Selected profiles of high-pressure methanol–air flames in supercritical water

Abstract

A semi-batch bench-scale visual flame cell system was designed to spontaneously ignite high-pressure flames in supercritical water as a step in evaluating the effect of presence of these flames on supercritical water oxidation of organics. Methanol proportions between 15 and 40 (v/v%) were used as fuel. Oxidation and flame ignition were achieved by injecting a preheated high-pressure air stream into the supercritical water–methanol mixture. Air was preferred to pure oxygen to maintain the practicality and possible full-scale feasibility of the supercritical water flame system. Flames were ignited successfully at methanol fractions between 21 and 35 (v/v%). Ignition zone temperatures up to 1010 °C were measured. High carbon monoxide production rates were observed in both flame and flameless oxidation in the reaction cell.

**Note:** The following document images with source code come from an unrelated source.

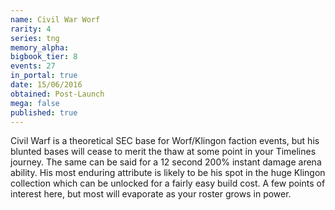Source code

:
 ```yaml
---
name: Civil War Worf
rarity: 4
series: tng
memory_alpha:
bigbook_tier: 8
events: 27
in_portal: true
date: 15/06/2016
obtained: Post-Launch
mega: false
published: true
---
```


Civil Warf is a theoretical SEC base for Worf/Klingon faction events, but his blunted bases will cease to merit the thaw at some point in your Timelines journey. The same can be said for a 12 second 200% instant damage arena ability. His most enduring attribute is likely to be his spot in the huge Klingon collection which can be unlocked for a fairly easy build cost. A few points of interest here, but most will evaporate as your roster grows in power.
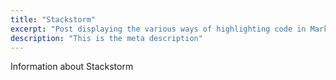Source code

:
 ```yaml
---
title: "Stackstorm"
excerpt: "Post displaying the various ways of highlighting code in Markdown."
description: "This is the meta description"
---
```


Information about Stackstorm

Noticeable concentrations of nitrogen oxides were also present even in the absence of flames. Highest oxidation levels and strongest flame luminosities were observed at 23 (v/v%) methanol. The optimal methanol range for NO X minimization was found to be 25–30 (v/v%). A near-infrared thermal imaging system was used to obtain accurate visual and thermal gradient images of flame behavior in supercritical water and to propose a mixing-limited ignition scenario in the visual flame cell.